● **INPUT**:
********

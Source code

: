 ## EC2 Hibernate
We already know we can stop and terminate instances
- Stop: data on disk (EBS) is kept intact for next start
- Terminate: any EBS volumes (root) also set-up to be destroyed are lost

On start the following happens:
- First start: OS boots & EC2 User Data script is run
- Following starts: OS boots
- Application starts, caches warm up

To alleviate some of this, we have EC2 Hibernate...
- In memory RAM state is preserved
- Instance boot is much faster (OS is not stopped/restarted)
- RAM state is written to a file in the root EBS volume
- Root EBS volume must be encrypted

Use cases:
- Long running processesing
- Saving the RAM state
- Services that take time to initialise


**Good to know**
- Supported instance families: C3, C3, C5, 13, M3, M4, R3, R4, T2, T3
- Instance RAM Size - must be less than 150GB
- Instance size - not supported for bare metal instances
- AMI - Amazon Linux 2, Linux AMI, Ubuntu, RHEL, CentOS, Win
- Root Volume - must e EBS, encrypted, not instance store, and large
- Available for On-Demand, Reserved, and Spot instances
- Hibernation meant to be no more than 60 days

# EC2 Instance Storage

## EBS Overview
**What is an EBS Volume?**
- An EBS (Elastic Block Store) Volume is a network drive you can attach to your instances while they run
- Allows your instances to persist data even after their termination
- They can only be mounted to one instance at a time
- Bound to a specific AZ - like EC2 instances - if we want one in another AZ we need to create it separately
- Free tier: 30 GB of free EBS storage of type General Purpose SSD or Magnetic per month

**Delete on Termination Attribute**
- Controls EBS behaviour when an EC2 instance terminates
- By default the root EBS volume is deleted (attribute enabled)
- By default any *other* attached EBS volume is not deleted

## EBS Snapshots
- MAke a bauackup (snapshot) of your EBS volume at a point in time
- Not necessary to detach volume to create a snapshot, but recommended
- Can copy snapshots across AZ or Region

********

● **DIRECTIONS FOR THIS TASK**:
All lines from the opening of the records through the line where "- In memory RAM state is preserved" occurs are to be output verbatim. No other line belongs in the answer.

● **RESULT OF THIS EXERCISE**:
Source code

: ## EC2 Hibernate
We already know we can stop and terminate instances
- Stop: data on disk (EBS) is kept intact for next start
- Terminate: any EBS volumes (root) also set-up to be destroyed are lost

On start the following happens:
- First start: OS boots & EC2 User Data script is run
- Following starts: OS boots
- Application starts, caches warm up

To alleviate some of this, we have EC2 Hibernate...
- In memory RAM state is preserved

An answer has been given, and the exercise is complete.